Circular dichroism (c.d.) and fluorescence spectroscopy have been used to investigate the interaction of the gene 5 protein of the filamentous bacteriophage Pfl with single-stranded DNA. The c.d. spectrum of the Pfl gene 5 protein is consistent with the absence of any significant α-helical content. The negative c.d. peak in the region of 210 nm, which arises from the protein, is diminished in the complex with poly(dT). Likewise, the c.d. peak at 265 nm arising from the poly(dT) decreases when the Pfl gene 5 protein is bound, c.d. titrations of poly(dT) with Pfl gene 5 protein indicate strong binding with a stoichiometry (n) of four nucleotides per protein subunit.

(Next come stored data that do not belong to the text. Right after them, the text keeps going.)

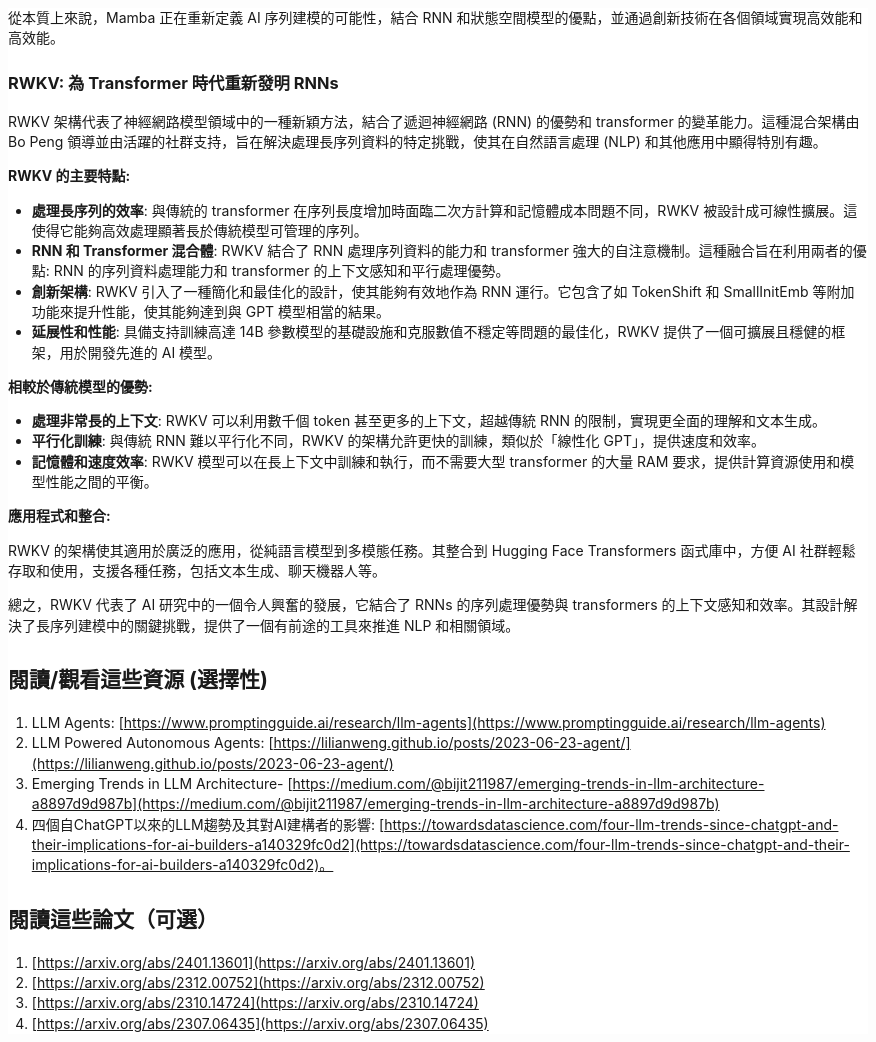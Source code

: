 從本質上來說，Mamba 正在重新定義 AI 序列建模的可能性，結合 RNN 和狀態空間模型的優點，並通過創新技術在各個領域實現高效能和高效能。

### **RWKV: 為 Transformer 時代重新發明 RNNs**

RWKV 架構代表了神經網路模型領域中的一種新穎方法，結合了遞迴神經網路 (RNN) 的優勢和 transformer 的變革能力。這種混合架構由 Bo Peng 領導並由活躍的社群支持，旨在解決處理長序列資料的特定挑戰，使其在自然語言處理 (NLP) 和其他應用中顯得特別有趣。

**RWKV 的主要特點:**

- **處理長序列的效率**: 與傳統的 transformer 在序列長度增加時面臨二次方計算和記憶體成本問題不同，RWKV 被設計成可線性擴展。這使得它能夠高效處理顯著長於傳統模型可管理的序列。
- **RNN 和 Transformer 混合體**: RWKV 結合了 RNN 處理序列資料的能力和 transformer 強大的自注意機制。這種融合旨在利用兩者的優點: RNN 的序列資料處理能力和 transformer 的上下文感知和平行處理優勢。
- **創新架構**: RWKV 引入了一種簡化和最佳化的設計，使其能夠有效地作為 RNN 運行。它包含了如 TokenShift 和 SmallInitEmb 等附加功能來提升性能，使其能夠達到與 GPT 模型相當的結果。
- **延展性和性能**: 具備支持訓練高達 14B 參數模型的基礎設施和克服數值不穩定等問題的最佳化，RWKV 提供了一個可擴展且穩健的框架，用於開發先進的 AI 模型。

**相較於傳統模型的優勢:**

- **處理非常長的上下文**: RWKV 可以利用數千個 token 甚至更多的上下文，超越傳統 RNN 的限制，實現更全面的理解和文本生成。
- **平行化訓練**: 與傳統 RNN 難以平行化不同，RWKV 的架構允許更快的訓練，類似於「線性化 GPT」，提供速度和效率。
- **記憶體和速度效率**: RWKV 模型可以在長上下文中訓練和執行，而不需要大型 transformer 的大量 RAM 要求，提供計算資源使用和模型性能之間的平衡。

**應用程式和整合:**

RWKV 的架構使其適用於廣泛的應用，從純語言模型到多模態任務。其整合到 Hugging Face Transformers 函式庫中，方便 AI 社群輕鬆存取和使用，支援各種任務，包括文本生成、聊天機器人等。

總之，RWKV 代表了 AI 研究中的一個令人興奮的發展，它結合了 RNNs 的序列處理優勢與 transformers 的上下文感知和效率。其設計解決了長序列建模中的關鍵挑戰，提供了一個有前途的工具來推進 NLP 和相關領域。

## 閱讀/觀看這些資源 (選擇性)

1. LLM Agents: [https://www.promptingguide.ai/research/llm-agents](https://www.promptingguide.ai/research/llm-agents)
2. LLM Powered Autonomous Agents: [https://lilianweng.github.io/posts/2023-06-23-agent/](https://lilianweng.github.io/posts/2023-06-23-agent/)
3. Emerging Trends in LLM Architecture- [https://medium.com/@bijit211987/emerging-trends-in-llm-architecture-a8897d9d987b](https://medium.com/@bijit211987/emerging-trends-in-llm-architecture-a8897d9d987b)
4. 四個自ChatGPT以來的LLM趨勢及其對AI建構者的影響: [https://towardsdatascience.com/four-llm-trends-since-chatgpt-and-their-implications-for-ai-builders-a140329fc0d2](https://towardsdatascience.com/four-llm-trends-since-chatgpt-and-their-implications-for-ai-builders-a140329fc0d2)。

## 閱讀這些論文（可選）

1. [https://arxiv.org/abs/2401.13601](https://arxiv.org/abs/2401.13601)
2. [https://arxiv.org/abs/2312.00752](https://arxiv.org/abs/2312.00752)
3. [https://arxiv.org/abs/2310.14724](https://arxiv.org/abs/2310.14724)
4. [https://arxiv.org/abs/2307.06435](https://arxiv.org/abs/2307.06435)


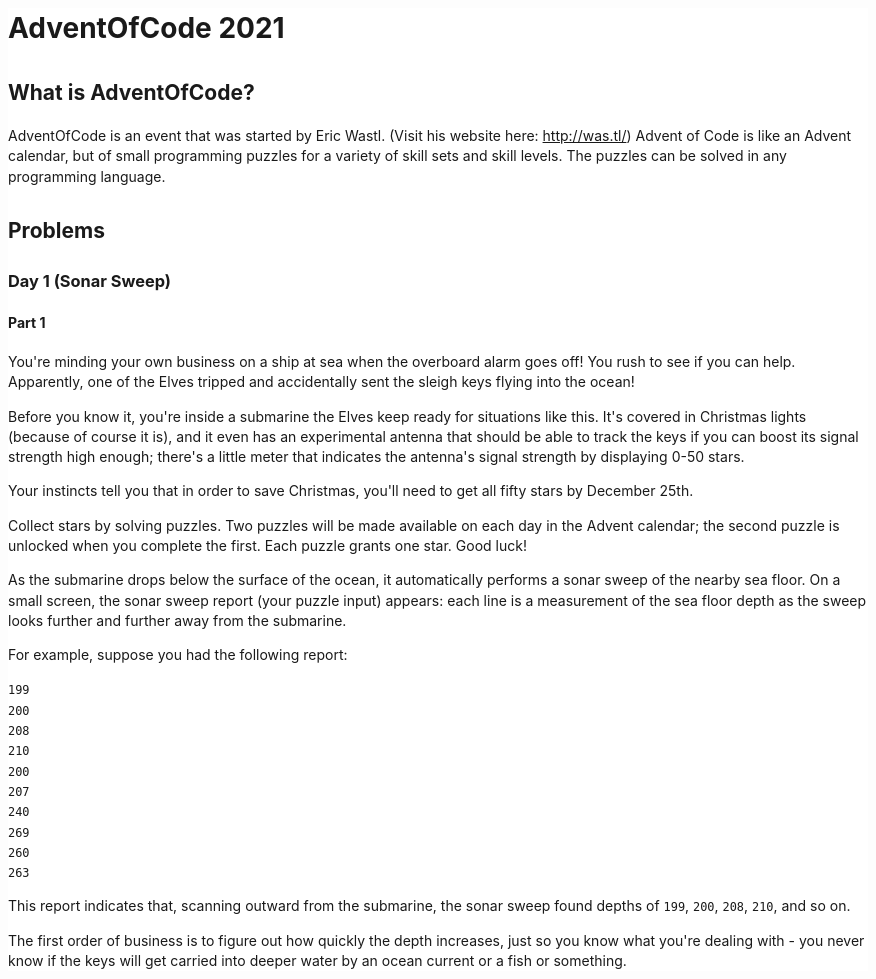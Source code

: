 # AdventOfCode 2021


## What is AdventOfCode?
AdventOfCode is an event that was started by Eric Wastl. (Visit his website here: http://was.tl/) Advent of Code is like an Advent calendar, but of small programming puzzles for a variety of skill sets and skill levels. The puzzles can be solved in any programming language. 

## Problems

### Day 1 (Sonar Sweep)
#### Part 1
You're minding your own business on a ship at sea when the overboard alarm goes off! You rush to see if you can help. Apparently, one of the Elves tripped and accidentally sent the sleigh keys flying into the ocean!

Before you know it, you're inside a submarine the Elves keep ready for situations like this. It's covered in Christmas lights (because of course it is), and it even has an experimental antenna that should be able to track the keys if you can boost its signal strength high enough; there's a little meter that indicates the antenna's signal strength by displaying 0-50 stars.

Your instincts tell you that in order to save Christmas, you'll need to get all fifty stars by December 25th.

Collect stars by solving puzzles. Two puzzles will be made available on each day in the Advent calendar; the second puzzle is unlocked when you complete the first. Each puzzle grants one star. Good luck!

As the submarine drops below the surface of the ocean, it automatically performs a sonar sweep of the nearby sea floor. On a small screen, the sonar sweep report (your puzzle input) appears: each line is a measurement of the sea floor depth as the sweep looks further and further away from the submarine.

For example, suppose you had the following report:
```
199
200
208
210
200
207
240
269
260
263
```
This report indicates that, scanning outward from the submarine, the sonar sweep found depths of `199`, `200`, `208`, `210`, and so on.

The first order of business is to figure out how quickly the depth increases, just so you know what you're dealing with - you never know if the keys will get carried into deeper water by an ocean current or a fish or something.
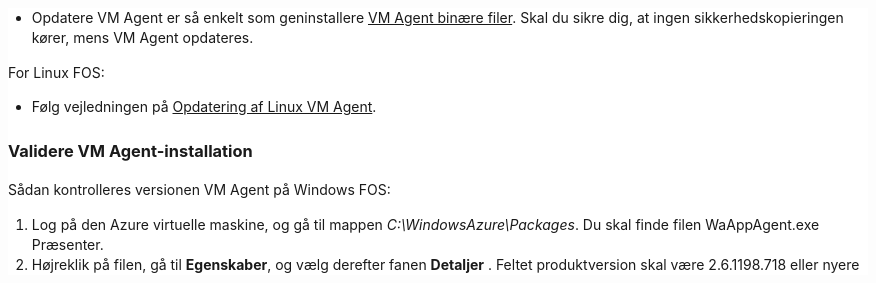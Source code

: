 - Opdatere VM Agent er så enkelt som geninstallere [VM Agent binære filer](http://go.microsoft.com/fwlink/?LinkID=394789&clcid=0x409). Skal du sikre dig, at ingen sikkerhedskopieringen kører, mens VM Agent opdateres.

For Linux FOS:

- Følg vejledningen på [Opdatering af Linux VM Agent](../virtual-machines/virtual-machines-linux-update-agent.md).


### <a name="validating-vm-agent-installation"></a>Validere VM Agent-installation
Sådan kontrolleres versionen VM Agent på Windows FOS:

1. Log på den Azure virtuelle maskine, og gå til mappen *C:\WindowsAzure\Packages*. Du skal finde filen WaAppAgent.exe Præsenter.
2. Højreklik på filen, gå til **Egenskaber**, og vælg derefter fanen **Detaljer** . Feltet produktversion skal være 2.6.1198.718 eller nyere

In contrast, when the titrations were done using fluorescence anisotropy or fluorescence spectral shifts to follow binding, apparent stoichiometries between n = 2 and n = 4 were observed, often in the same experiment, depending on precise conditions. The results are interpreted in terms of two distinct modes of binding, in which either one or two subunits of the protein dimer are bound to the polynucleotide lattice, but still retaining the same local interaction with the DNA, with each binding site covering four nucleotides. The apparent stoichiometry of 2 results from the interaction of only one subunit of the dimer with the nucleic acid lattice, when protein is in excess. The second, unfilled, subunit of the dimer is nevertheless incorporated into the complex, resulting in the maximum possible fluorescence change when only half the sites are filled, since the fluorescence properties of the complex arise from protein-protein contacts associated with co-operative binding to the lattice. Further experiments in which the order of addition of components is changed, and the concentration of MgCl2 is varied, show that both of these factors are important in determining the dominant binding mode. In the absence of salt, dissociation and redistribution of the polynucleotide can occur following the addition of excess protein. This transition is suppressed in the presence of >3 mm-MgCl2. © 1991.